*** Provided records ***

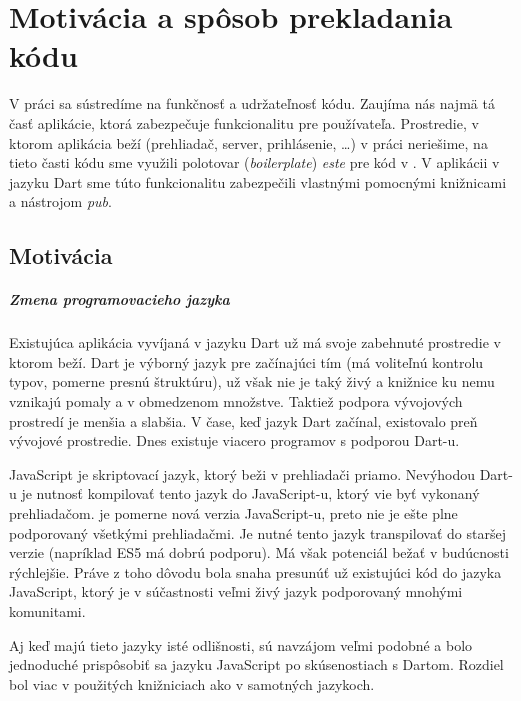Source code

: \chapter{Motivácia a spôsob prekladania kódu}%

\label{kap:motivacia} %

V práci sa sústredíme na funkčnosť a udržateľnosť kódu. Zaujíma nás najmä tá časť aplikácie, ktorá zabezpečuje funkcionalitu pre používateľa. Prostredie, v ktorom aplikácia beží (prehliadač, server, prihlásenie, \ldots) v práci neriešime, na tieto časti kódu sme využili polotovar (\emph{boilerplate})
\emph{este} \cite{Este} pre kód v \JS{}. 
V aplikácii v jazyku Dart sme túto funkcionalitu zabezpečili vlastnými pomocnými knižnicami a nástrojom \emph{pub}.

\section{Motivácia}
\paragraph{Zmena programovacieho jazyka}
Existujúca aplikácia vyvíjaná v jazyku Dart už má svoje zabehnuté prostredie v ktorom beží. Dart je výborný jazyk pre začínajúci tím (má voliteľnú kontrolu typov, pomerne presnú štruktúru), už však nie je taký živý a knižnice ku nemu vznikajú pomaly a v obmedzenom množstve. 
Taktiež podpora vývojových prostredí je menšia a slabšia. V čase, keď jazyk Dart začínal, existovalo preň vývojové prostredie. Dnes existuje viacero programov s podporou Dart-u. 

JavaScript je skriptovací jazyk, ktorý beži v prehliadači priamo. Nevýhodou Dart-u je nutnosť kompilovať tento jazyk do JavaScript-u, ktorý vie byť vykonaný prehliadačom. \JS{} je pomerne nová verzia JavaScript-u, preto nie je ešte plne podporovaný všetkými prehliadačmi. Je nutné tento jazyk transpilovať do staršej verzie (napríklad ES5 má dobrú podporu). Má však potenciál bežať v budúcnosti rýchlejšie.
Práve z toho dôvodu bola snaha presunúť už existujúci kód do jazyka JavaScript, ktorý je v súčastnosti veľmi živý jazyk podporovaný mnohými komunitami. 

Aj keď majú tieto jazyky isté odlišnosti, sú navzájom veľmi podobné a bolo jednoduché prispôsobiť sa jazyku JavaScript po skúsenostiach s Dartom.
Rozdiel bol viac v použitých knižniciach ako v samotných jazykoch.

*** End of Provided records ***

**Try it**: All lines of the records containing "veľmi" should be shown.

**Response to the task**:
Práve z toho dôvodu bola snaha presunúť už existujúci kód do jazyka JavaScript, ktorý je v súčastnosti veľmi živý jazyk podporovaný mnohými komunitami. 
Aj keď majú tieto jazyky isté odlišnosti, sú navzájom veľmi podobné a bolo jednoduché prispôsobiť sa jazyku JavaScript po skúsenostiach s Dartom.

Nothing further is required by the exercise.